Composition, Solid waste, Leachate, Fertilizer, Chittagong city.
Solid waste is the garbage, refuse, sludge and other discarded materials including solid, liquid, semisolid, or contained gaseous material, resulting from industrial, commercial, mining and agricultural operations, and from community activities (Peavy, et al., 1985; Kumar, et al., 2016). Huge amount of municipal solid waste (MSW) (UN, 2003) is producing day by day since the generation rate is increasing even faster than the rate of urbanization (Hoornweg and Bhada-Tata, 2012). The intensification of solid waste production within 10 years from 0.68 billion tons per year in 2000 to 1.3 billion tons per year in 2010 (Islam, 2016). It is anticipated to reach 2.2 billion tons per year by 2025 and 4.2 billion tons per year by 2050 (Hoornweg and Bhada-Tata, 2012).
Municipal solid waste is a global concern (Adeolu, et al., 2011) in developing countries though industrially advanced countries produce large quantities of wastes (Sujauddin, et al., 2008; Tchobanoglous and Theisen, 1977). Developing countries generate less solid waste because of lower purchasing power and the consequent lesser consumption (Cairncross and Feachem, 1993). Some factors such as poverty, population growth and high urbanization rates affect the efficient wastes management of developing countries (Cunningham, et al., 2005; Zurbrugg, 2003; Sridhar and Ojediran, 1983; Cointreau, 1982; Doan, 1998; El-Salam and Abu-Zuid, 2015).

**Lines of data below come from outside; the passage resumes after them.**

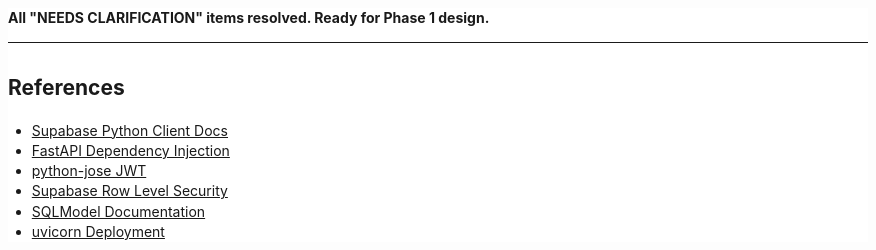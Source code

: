 **All "NEEDS CLARIFICATION" items resolved. Ready for Phase 1 design.**

---

## References

- [Supabase Python Client Docs](https://supabase.com/docs/reference/python/introduction)
- [FastAPI Dependency Injection](https://fastapi.tiangolo.com/tutorial/dependencies/)
- [python-jose JWT](https://python-jose.readthedocs.io/)
- [Supabase Row Level Security](https://supabase.com/docs/guides/auth/row-level-security)
- [SQLModel Documentation](https://sqlmodel.tiangolo.com/)
- [uvicorn Deployment](https://www.uvicorn.org/deployment/)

Bangladesh being a developing country facing serious problem with solid waste. Incredible production of solid waste have been noticed due to fast population growth and ongoing economic development (Bhuiyan, 2010; Ahsan, et al., 2014; Afroz, et al., 2011). Moreover, Bangladesh, is a densely populated country that is experiencing with rapid urbanization and a huge number of rural people are migrating to urban areas each year (Salequzzaman, 2000; Enayetullah, et al., 2005). As a result, unplanned rapid urbanization and slum development icreased, and these areas produce a lot of incontrollable amounts of solid waste in all major cities (Dhaka, Chittagong, Rajshahi, Khulna, Sylhet and Barisal) of Bangladesh (Salequzzaman, et al., 2001).

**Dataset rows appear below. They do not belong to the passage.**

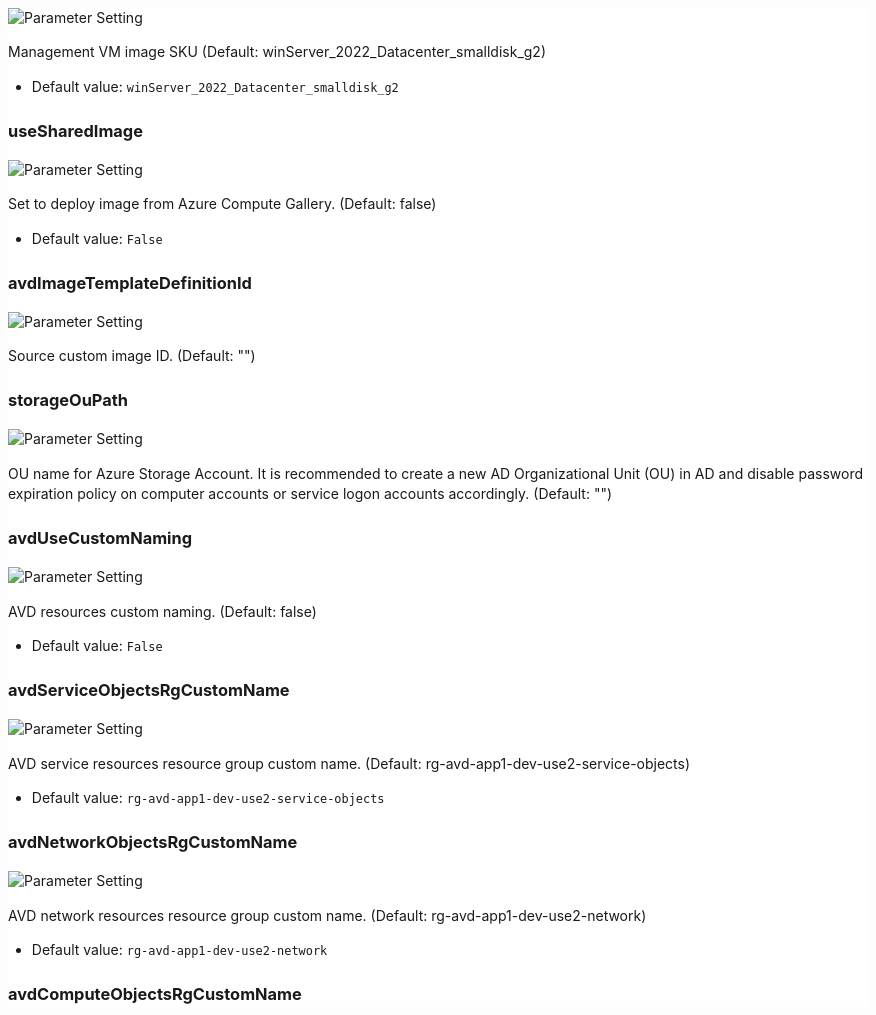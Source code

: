 ![Parameter Setting](https://img.shields.io/badge/parameter-optional-green?style=flat-square)

Management VM image SKU (Default: winServer_2022_Datacenter_smalldisk_g2)

- Default value: `winServer_2022_Datacenter_smalldisk_g2`

### useSharedImage

![Parameter Setting](https://img.shields.io/badge/parameter-optional-green?style=flat-square)

Set to deploy image from Azure Compute Gallery. (Default: false)

- Default value: `False`

### avdImageTemplateDefinitionId

![Parameter Setting](https://img.shields.io/badge/parameter-optional-green?style=flat-square)

Source custom image ID. (Default: "")

### storageOuPath

![Parameter Setting](https://img.shields.io/badge/parameter-optional-green?style=flat-square)

OU name for Azure Storage Account. It is recommended to create a new AD Organizational Unit (OU) in AD and disable password expiration policy on computer accounts or service logon accounts accordingly.  (Default: "")

### avdUseCustomNaming

![Parameter Setting](https://img.shields.io/badge/parameter-optional-green?style=flat-square)

AVD resources custom naming. (Default: false)

- Default value: `False`

### avdServiceObjectsRgCustomName

![Parameter Setting](https://img.shields.io/badge/parameter-optional-green?style=flat-square)

AVD service resources resource group custom name. (Default: rg-avd-app1-dev-use2-service-objects)

- Default value: `rg-avd-app1-dev-use2-service-objects`

### avdNetworkObjectsRgCustomName

![Parameter Setting](https://img.shields.io/badge/parameter-optional-green?style=flat-square)

AVD network resources resource group custom name. (Default: rg-avd-app1-dev-use2-network)

- Default value: `rg-avd-app1-dev-use2-network`

### avdComputeObjectsRgCustomName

Tremendous waste generated rapidly and creating lots of problems in Bangladesh (Bhuiyan, 2010). If these solid waste not managed properly, these will certainly have a negative impact on sustainable living style, local environment, and human health (Scarlat, et al., 2015; Enayetullah, et al., 2005; Hasan and Chowdhury, 2005). Severe negative consequences were reported in a number of cities of different countries like China (Cheng and Hu, 2010), India (Singh, et al., 2011), Malaysia (Johari, et al., 2012), and Thailand (Chiemchaisri and Visvanathan, 2008). Poor solid waste management has become a challenge for governments of developing countries in Asia and Africa (Calo and Parise, 2009; Halla, and Majani, 2003; Mwangi, 2000; Ogu, 2000; Zia, and Devadas, 2008; Zurrugg, 2002). Solid Waste is humiliating the urban environment and posing a serious threat to the natural resources and consequently impeding equitable sustainable development (Kumar and Bhowmick, 1998). 16,380 tons of waste are being produced in Bangladesh per day (Anonymous, 2004). Approximately 4500 tons of waste produced in Dhaka per day (Hasan and Chowdhury, 2005) even though Dhaka City Corporation (DCC) can collect and dispose only 42% of the solid waste (Salequzzaman, et al., 1998).

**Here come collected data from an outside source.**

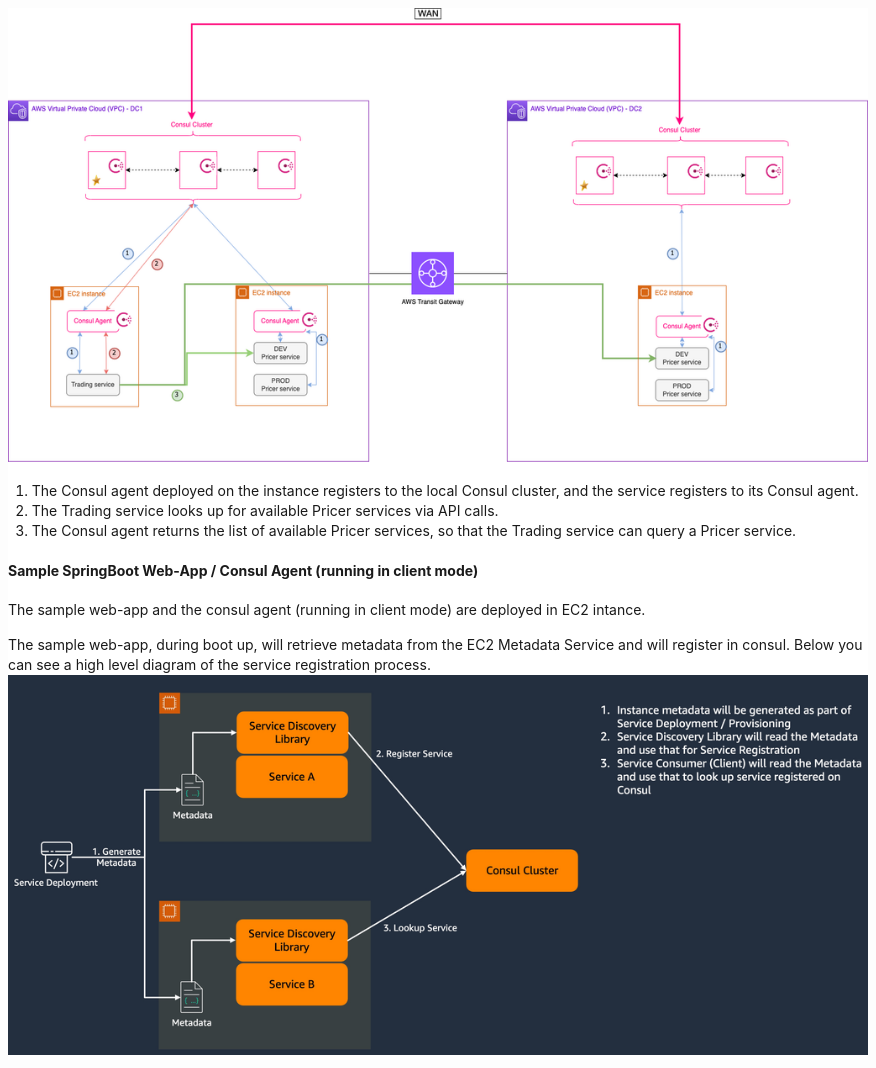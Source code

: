![Consul setup and agent registration workflow](./images/FlowdiagramBlog.png)

1. The Consul agent deployed on the instance registers to the local Consul cluster, and the service registers to its Consul agent.
2. The Trading service looks up for available Pricer services via API calls.
3. The Consul agent returns the list of available Pricer services, so that the Trading service can query a Pricer service.

#### Sample SpringBoot Web-App / Consul Agent (running in client mode)

The sample web-app and the consul agent (running in client mode) are deployed in EC2 intance.

The sample web-app, during boot up, will retrieve metadata from the EC2 Metadata Service and will register in consul. Below you can see a high level diagram of the service registration process.
![Configuration Managment](./images/config-mgmt.jpg)
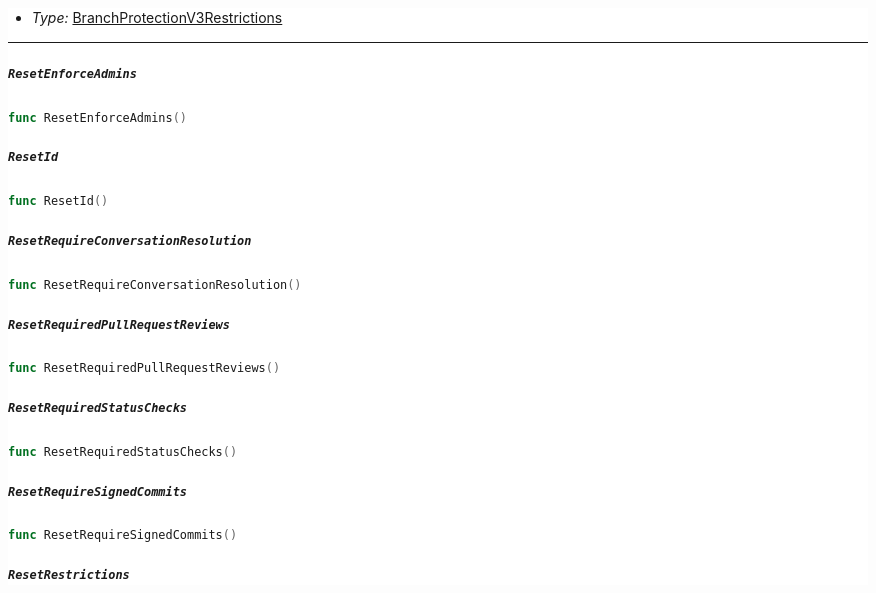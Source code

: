 - *Type:* <a href="#@cdktf/provider-github.branchProtectionV3.BranchProtectionV3Restrictions">BranchProtectionV3Restrictions</a>

---

##### `ResetEnforceAdmins` <a name="ResetEnforceAdmins" id="@cdktf/provider-github.branchProtectionV3.BranchProtectionV3.resetEnforceAdmins"></a>

```go
func ResetEnforceAdmins()
```

##### `ResetId` <a name="ResetId" id="@cdktf/provider-github.branchProtectionV3.BranchProtectionV3.resetId"></a>

```go
func ResetId()
```

##### `ResetRequireConversationResolution` <a name="ResetRequireConversationResolution" id="@cdktf/provider-github.branchProtectionV3.BranchProtectionV3.resetRequireConversationResolution"></a>

```go
func ResetRequireConversationResolution()
```

##### `ResetRequiredPullRequestReviews` <a name="ResetRequiredPullRequestReviews" id="@cdktf/provider-github.branchProtectionV3.BranchProtectionV3.resetRequiredPullRequestReviews"></a>

```go
func ResetRequiredPullRequestReviews()
```

##### `ResetRequiredStatusChecks` <a name="ResetRequiredStatusChecks" id="@cdktf/provider-github.branchProtectionV3.BranchProtectionV3.resetRequiredStatusChecks"></a>

```go
func ResetRequiredStatusChecks()
```

##### `ResetRequireSignedCommits` <a name="ResetRequireSignedCommits" id="@cdktf/provider-github.branchProtectionV3.BranchProtectionV3.resetRequireSignedCommits"></a>

```go
func ResetRequireSignedCommits()
```

##### `ResetRestrictions` <a name="ResetRestrictions" id="@cdktf/provider-github.branchProtectionV3.BranchProtectionV3.resetRestrictions"></a>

A significant amount of research work has been conducted on solid waste management in Bangladesh (Salequzzaman, et al., 1998; Salequzzaman, et al., 2001; Salequzzaman, 2000; Ahmed and Rahman, 2000; Alam, et al., 2002; Hasan and Chowdhury, 2005; Enayetullah, et al., 2005; Rahman, et al., 2006; Sinha, 2006). For sustainable management of these waste it is very important to know the physical and chemical composition of the waste. The present study was carried out to determine the Physical and Chemical Composition of the Solid Waste in Chittagong City.
The present study was carried out for a period of 12 months from January 2000 to December 2000 in Halishahar Munir Nagar Area, Chittagong Metropolitan City, Bangladesh (Fig. 1).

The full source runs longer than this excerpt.